Emergency departments may reap financial benefit of targeted innovations

An emergency department innovation program designed for geriatric care resulted in substantial cost savings, researchers found.

With such a program, those researchers, led by Ula Hwang, MD, MPH, found there was a significant association with reduced total costs of care for geriatric patients after being seen by either a transitional care nurse and/or social worker trained to deliver geriatric emergency care. Their study was published in JAMA Network Open.

As pointed out by Hwang and colleagues, there has been an increase in the implementation of geriatric emergency department (GED) innovation programs over the past several years, marked by the creation of the first GED accreditation program in 2018 by the American College of Emergency Physicians. Established in order to recognize hospitals for their high levels of geriatric care, GED accreditation has now been granted to more than 170 emergency departments (EDs) around the world.

When it comes to geriatrics-focused emergency care quality improvement efforts, previous studies focused on issues such as the reduced risk of hospital admission, 30-day readmission, and length-of-stay. However, Hwang and colleagues noted that since most hospitals have not incorporated GED initiatives as part of emergency care, it could be useful to conduct a cost analysis of GED innovations in order to demonstrate their potential economic value for patients, hospitals, health systems, and payers.

Thus, in this study, the authors set out to examine Medicare payer costs among beneficiaries seen by transitional care nurses and/or social workers who administer GED initiatives, compared with costs for patients not seen by either of those health care providers during the same study period.

This was a prospective cross-sectional study involving Medicare beneficiaries who visited one of two EDs (Mount Sinai Medical Center in New York City, and Northwestern Memorial Hospital in Chicago) that implemented the Geriatric Emergency Department Innovations in Care Through Workforce, Informatics, and Structural Enhancements (GEDI WISE) program between January 2013 and November 2016. GEDI WISE-trained providers conduct geriatric assessments, including evaluations for delirium, fall risk, and functional decline, engage in conversation about goals of care, and are involved in care coordination.

The intervention involved consultation with a GEDI WISE-trained transitional care nurse (GED TCN) or social worker (GED SW) at the beneficiary’s first ED visit, while the comparison group included those beneficiaries who did not receive treatment from a GEDI WISE-trained nurse or social worker. The main outcome of the study was the prorated Medicare payer expenditure per beneficiary over 30 and 60 days after their first ED encounter.

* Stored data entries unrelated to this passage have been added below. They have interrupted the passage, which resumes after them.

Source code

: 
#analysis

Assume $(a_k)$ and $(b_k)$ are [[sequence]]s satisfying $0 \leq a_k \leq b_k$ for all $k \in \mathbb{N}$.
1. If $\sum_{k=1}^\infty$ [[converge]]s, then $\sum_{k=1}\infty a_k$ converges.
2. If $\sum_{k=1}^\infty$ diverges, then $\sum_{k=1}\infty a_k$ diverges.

During the course of the study period, 24,839 Medicare beneficiaries were seen at the two hospital EDs, 4,041 of whom were seen by a GED TCN or GED SW (17.4% at Mount Sinai and 15.4% at Northwestern Memorial).

The authors determined that there was significant association between the intervention and lower Medicare expenditures, with total Medicare savings per beneficiary of $2,436 in the Mount Sinai cohort and $2,905 in the Northwestern Memorial cohort at 30 days after the initial ED encounter. This association remained statistically significant up to 60 days, with a mean savings per beneficiary of $1,200 in the Mount Sinai cohort and $3,202 in the Northwestern Memorial cohort.

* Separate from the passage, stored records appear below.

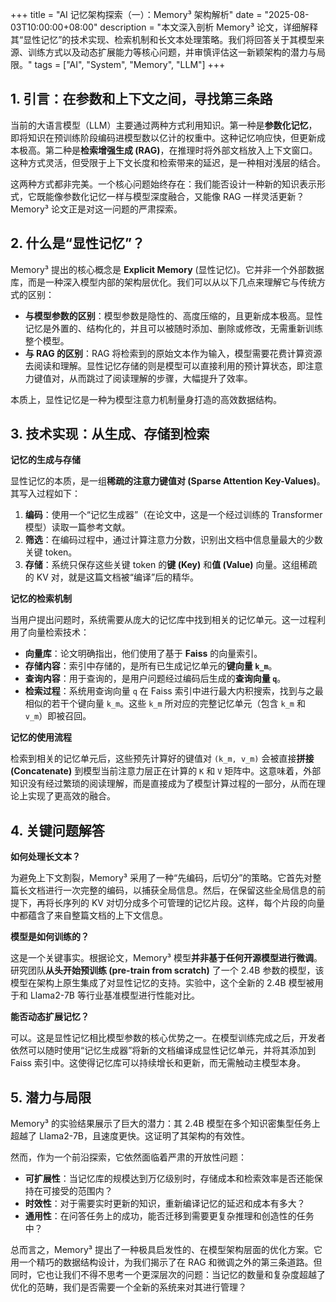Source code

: +++
title = "AI 记忆架构探索（一）：Memory³ 架构解析"
date = "2025-08-03T10:00:00+08:00"
description = "本文深入剖析 Memory³ 论文，详细解释其“显性记忆”的技术实现、检索机制和长文本处理策略。我们将回答关于其模型来源、训练方式以及动态扩展能力等核心问题，并审慎评估这一新颖架构的潜力与局限。"
tags = ["AI", "System", "Memory", "LLM"]
+++

## 1. 引言：在参数和上下文之间，寻找第三条路

当前的大语言模型（LLM）主要通过两种方式利用知识。第一种是**参数化记忆**，即将知识在预训练阶段编码进模型数以亿计的权重中。这种记忆响应快，但更新成本极高。第二种是**检索增强生成 (RAG)**，在推理时将外部文档放入上下文窗口。这种方式灵活，但受限于上下文长度和检索带来的延迟，是一种相对浅层的结合。

这两种方式都非完美。一个核心问题始终存在：我们能否设计一种新的知识表示形式，它既能像参数化记忆一样与模型深度融合，又能像 RAG 一样灵活更新？Memory³ 论文正是对这一问题的严肃探索。

## 2. 什么是“显性记忆”？

Memory³ 提出的核心概念是 **Explicit Memory** (显性记忆)。它并非一个外部数据库，而是一种深入模型内部的架构层优化。我们可以从以下几点来理解它与传统方式的区别：

* **与模型参数的区别**：模型参数是隐性的、高度压缩的，且更新成本极高。显性记忆是外置的、结构化的，并且可以被随时添加、删除或修改，无需重新训练整个模型。
* **与 RAG 的区别**：RAG 将检索到的原始文本作为输入，模型需要花费计算资源去阅读和理解。显性记忆存储的则是模型可以直接利用的预计算状态，即注意力键值对，从而跳过了阅读理解的步骤，大幅提升了效率。

本质上，显性记忆是一种为模型注意力机制量身打造的高效数据结构。

## 3. 技术实现：从生成、存储到检索

**记忆的生成与存储**

显性记忆的本质，是一组**稀疏的注意力键值对 (Sparse Attention Key-Values)**。其写入过程如下：

1. **编码**：使用一个“记忆生成器”（在论文中，这是一个经过训练的 Transformer 模型）读取一篇参考文献。
2. **筛选**：在编码过程中，通过计算注意力分数，识别出文档中信息量最大的少数关键 token。
3. **存储**：系统只保存这些关键 token 的**键 (Key)** 和**值 (Value)** 向量。这组稀疏的 KV 对，就是这篇文档被“编译”后的精华。

**记忆的检索机制**

当用户提出问题时，系统需要从庞大的记忆库中找到相关的记忆单元。这一过程利用了向量检索技术：

* **向量库**：论文明确指出，他们使用了基于 **Faiss** 的向量索引。
* **存储内容**：索引中存储的，是所有已生成记忆单元的**键向量 `k_m`**。
* **查询内容**：用于查询的，是用户问题经过编码后生成的**查询向量 `q`**。
* **检索过程**：系统用查询向量 `q` 在 Faiss 索引中进行最大内积搜索，找到与之最相似的若干个键向量 `k_m`。这些 `k_m` 所对应的完整记忆单元（包含 `k_m` 和 `v_m`）即被召回。

**记忆的使用流程**

检索到相关的记忆单元后，这些预先计算好的键值对 `(k_m, v_m)` 会被直接**拼接 (Concatenate)** 到模型当前注意力层正在计算的 `K` 和 `V` 矩阵中。这意味着，外部知识没有经过繁琐的阅读理解，而是直接成为了模型计算过程的一部分，从而在理论上实现了更高效的融合。

## 4. 关键问题解答

**如何处理长文本？**

为避免上下文割裂，Memory³ 采用了一种“先编码，后切分”的策略。它首先对整篇长文档进行一次完整的编码，以捕获全局信息。然后，在保留这些全局信息的前提下，再将长序列的 KV 对切分成多个可管理的记忆片段。这样，每个片段的向量中都蕴含了来自整篇文档的上下文信息。

**模型是如何训练的？**

这是一个关键事实。根据论文，Memory³ 模型**并非基于任何开源模型进行微调**。研究团队**从头开始预训练 (pre-train from scratch)** 了一个 2.4B 参数的模型，该模型在架构上原生集成了对显性记忆的支持。实验中，这个全新的 2.4B 模型被用于和 Llama2-7B 等行业基准模型进行性能对比。

**能否动态扩展记忆？**

可以。这是显性记忆相比模型参数的核心优势之一。在模型训练完成之后，开发者依然可以随时使用“记忆生成器”将新的文档编译成显性记忆单元，并将其添加到 Faiss 索引中。这使得记忆库可以持续增长和更新，而无需触动主模型本身。

## 5. 潜力与局限

Memory³ 的实验结果展示了巨大的潜力：其 2.4B 模型在多个知识密集型任务上超越了 Llama2-7B，且速度更快。这证明了其架构的有效性。

然而，作为一个前沿探索，它依然面临着严肃的开放性问题：

* **可扩展性**：当记忆库的规模达到万亿级别时，存储成本和检索效率是否还能保持在可接受的范围内？
* **时效性**：对于需要实时更新的知识，重新编译记忆的延迟和成本有多大？
* **通用性**：在问答任务上的成功，能否迁移到需要更复杂推理和创造性的任务中？

总而言之，Memory³ 提出了一种极具启发性的、在模型架构层面的优化方案。它用一个精巧的数据结构设计，为我们揭示了在 RAG 和微调之外的第三条道路。但同时，它也让我们不得不思考一个更深层次的问题：当记忆的数量和复杂度超越了优化的范畴，我们是否需要一个全新的系统来对其进行管理？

The most common chief concern among patients in the treatment group at both sites was fall-related injury (280 [14.4%] at Mount Sinai and 272 [13.0%] at Northwestern Memorial), followed by pain, breathing difficulties, and weakness.

In a commentary accompanying the study, Maura Kennedy, MD, MPH, Department of Emergency Medicine, Massachusetts General Hospital, Boston, and colleagues noted that it provides important evidence that GED initiatives can reduce healthcare costs. However, they also noted that, in this particular study, the savings went to the payer (Medicare), while the costs involved in sustaining the program, beyond the original grant period, were absorbed by the hospitals.

“Asking hospitals to spend their own money to save Medicare money is unlikely to be sustainable,” wrote Kennedy and colleagues. “Growth of this care model requires that health care systems also benefit financially from the cost savings.”

In addition, further research is needed in order to evaluate the associations of GEDs with patient-centered outcomes that matter most to older adults, they pointed out: “Through this framework, we can increase access to high-quality, cost-effective, geriatric-centric emergency care in the United States for older adults.”

  1. Geriatric emergency department initiatives can reduce healthcare costs for payers and hospitals.

  2. This study determined that there were signficant savings when Medicare beneficiaries received evaluations from transitional care nurses and social workers at GEDI WISE sites.

Michael Bassett, Contributing Writer, BreakingMED™

Hwang reported receiving grants from the John A. Hartford Foundation, the Gary and Mary West Health Institute, and the Centers for Medicare & Medicaid (CMS) Innovations Program during the conduct of the study.